Task brief: Output the data word for word, dropping every image.

===== Provided data =====

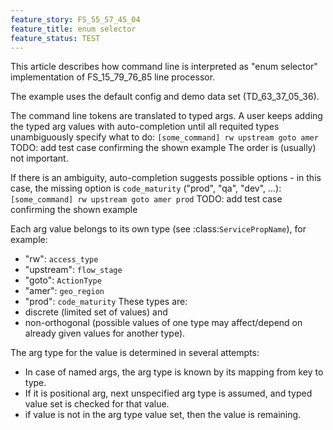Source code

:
 ```yaml
---
feature_story: FS_55_57_45_04
feature_title: enum selector
feature_status: TEST
---
```


This article describes how command line is interpreted
as "enum selector" implementation of FS_15_79_76_85 line processor.

The example uses the default config and demo data set (TD_63_37_05_36).

The command line tokens are translated to typed args.
A user keeps adding the typed arg values with auto-completion
until all requited types unambiguously specify what to do:
    `[some_command] rw upstream goto amer`
TODO: add test case confirming the shown example
The order is (usually) not important.

If there is an ambiguity, auto-completion suggests possible options -
in this case, the missing option is `code_maturity` ("prod", "qa", "dev", ...):
    `[some_command] rw upstream goto amer prod`
TODO: add test case confirming the shown example

Each arg value belongs to its own type (see :class:`ServicePropName`), for example:
*   "rw": `access_type`
*   "upstream": `flow_stage`
*   "goto": `ActionType`
*   "amer": `geo_region`
*   "prod": `code_maturity`
These types are:
*   discrete (limited set of values) and
*   non-orthogonal (possible values of one type may affect/depend on already given values for another type).

The arg type for the value is determined in several attempts:
*   In case of named args, the arg type is known by its mapping from key to type.
*   If it is positional arg, next unspecified arg type is assumed, and typed value set is checked for that value.
*   if value is not in the arg type value set, then the value is remaining.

=====

Output below:
Source code

:
 ```yaml
---
feature_story: FS_55_57_45_04
feature_title: enum selector
feature_status: TEST
---
```


This article describes how command line is interpreted
as "enum selector" implementation of FS_15_79_76_85 line processor.

The example uses the default config and demo data set (TD_63_37_05_36).

The command line tokens are translated to typed args.
A user keeps adding the typed arg values with auto-completion
until all requited types unambiguously specify what to do:
    `[some_command] rw upstream goto amer`
TODO: add test case confirming the shown example
The order is (usually) not important.

If there is an ambiguity, auto-completion suggests possible options -
in this case, the missing option is `code_maturity` ("prod", "qa", "dev", ...):
    `[some_command] rw upstream goto amer prod`
TODO: add test case confirming the shown example

Each arg value belongs to its own type (see :class:`ServicePropName`), for example:
*   "rw": `access_type`
*   "upstream": `flow_stage`
*   "goto": `ActionType`
*   "amer": `geo_region`
*   "prod": `code_maturity`
These types are:
*   discrete (limited set of values) and
*   non-orthogonal (possible values of one type may affect/depend on already given values for another type).

The arg type for the value is determined in several attempts:
*   In case of named args, the arg type is known by its mapping from key to type.
*   If it is positional arg, next unspecified arg type is assumed, and typed value set is checked for that value.
*   if value is not in the arg type value set, then the value is remaining.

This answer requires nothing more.